Las Vegas is home to many a fictional bank heist, but this week Sin City is hosting the Black Hat security conference. Dylan Ayrey, CEO of Truffle Security, and cybersecurity lawyer Whitney Merrill, data protection officer and lead privacy counsel for Asana, regaled Black Hat conference attendees with tales of errant personal data and the various entities that came to possess it, then posited ways to minimize the possibility of exposure.

The team focused specifically on bug bounty programs. In such a program, a major company like Microsoft sets up rules authorizing legitimate researchers to hack their products and services, rewarding successful hacks with cash. It sounds a bit iffy, but when the white-hat hackers find and report a bug, the company can fix it before it gets abused.

“So, before we start,” said Ayrey, “raise your hand if you either run a bug bounty program or have participated in one. Hmm, maybe half the audience. For the half that did not raise your hand, you may have participated even though you don’t know it.”

“Why are we qualified to talk about this?” continued Ayrey. “I’m a security researcher and a bug hunter.

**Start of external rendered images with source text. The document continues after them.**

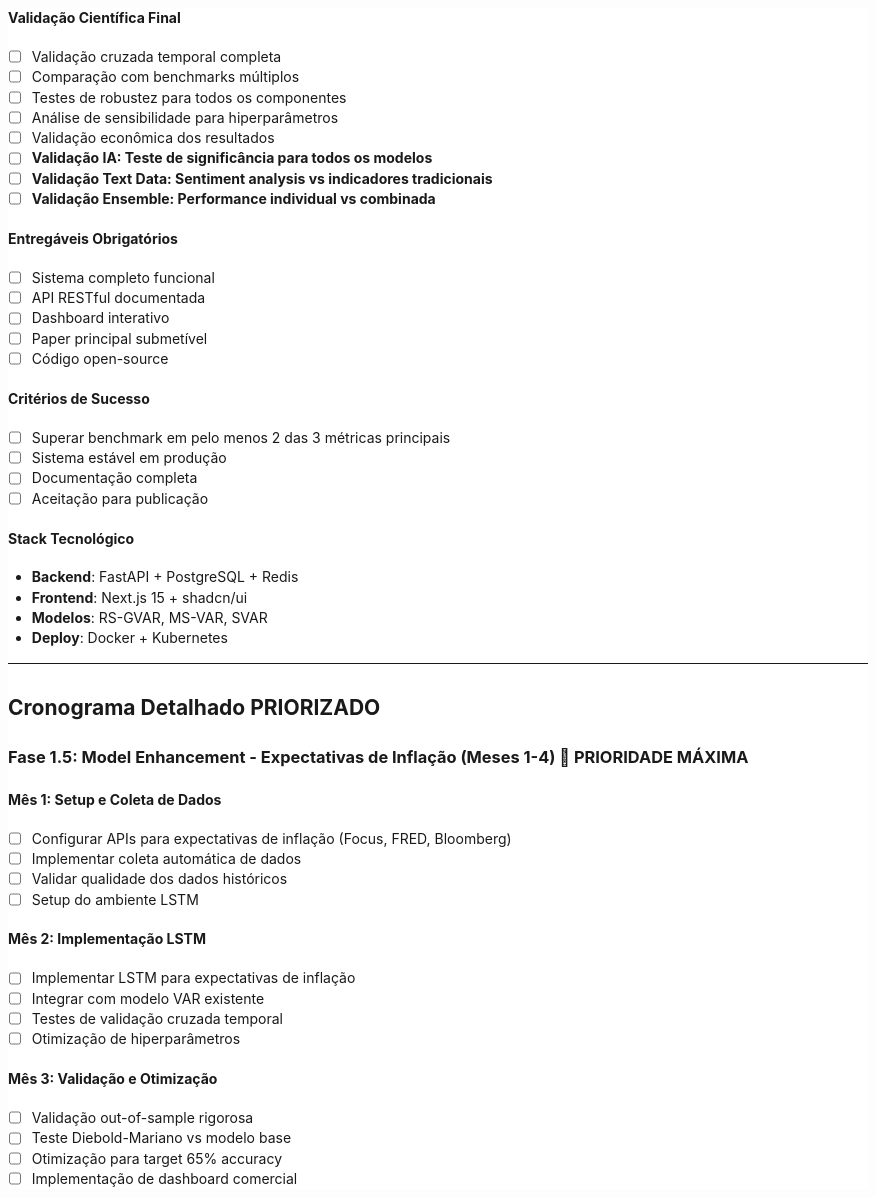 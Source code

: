 
#### Validação Científica Final
- [ ] Validação cruzada temporal completa
- [ ] Comparação com benchmarks múltiplos
- [ ] Testes de robustez para todos os componentes
- [ ] Análise de sensibilidade para hiperparâmetros
- [ ] Validação econômica dos resultados
- [ ] **Validação IA: Teste de significância para todos os modelos**
- [ ] **Validação Text Data: Sentiment analysis vs indicadores tradicionais**
- [ ] **Validação Ensemble: Performance individual vs combinada**

#### Entregáveis Obrigatórios
- [ ] Sistema completo funcional
- [ ] API RESTful documentada
- [ ] Dashboard interativo
- [ ] Paper principal submetível
- [ ] Código open-source

#### Critérios de Sucesso
- [ ] Superar benchmark em pelo menos 2 das 3 métricas principais
- [ ] Sistema estável em produção
- [ ] Documentação completa
- [ ] Aceitação para publicação

#### Stack Tecnológico
- **Backend**: FastAPI + PostgreSQL + Redis
- **Frontend**: Next.js 15 + shadcn/ui
- **Modelos**: RS-GVAR, MS-VAR, SVAR
- **Deploy**: Docker + Kubernetes

---

## Cronograma Detalhado PRIORIZADO

### Fase 1.5: Model Enhancement - Expectativas de Inflação (Meses 1-4) 🎯 **PRIORIDADE MÁXIMA**

#### Mês 1: Setup e Coleta de Dados
- [ ] Configurar APIs para expectativas de inflação (Focus, FRED, Bloomberg)
- [ ] Implementar coleta automática de dados
- [ ] Validar qualidade dos dados históricos
- [ ] Setup do ambiente LSTM

#### Mês 2: Implementação LSTM
- [ ] Implementar LSTM para expectativas de inflação
- [ ] Integrar com modelo VAR existente
- [ ] Testes de validação cruzada temporal
- [ ] Otimização de hiperparâmetros

#### Mês 3: Validação e Otimização
- [ ] Validação out-of-sample rigorosa
- [ ] Teste Diebold-Mariano vs modelo base
- [ ] Otimização para target 65% accuracy
- [ ] Implementação de dashboard comercial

I co-founded a company called Truffle Security, built on a privacy technology called TruffleHog.”

“Hi, I’m Whitney,” said Merrill. “I’m an attorney, but not your attorney. I’ve worked as in-house counsel for many years. Currently I support my team at Asana.”

“Bug bounty programs say, don’t touch data from other users,” continued Ayrey. “Only test with your own account. Don’t involve other users.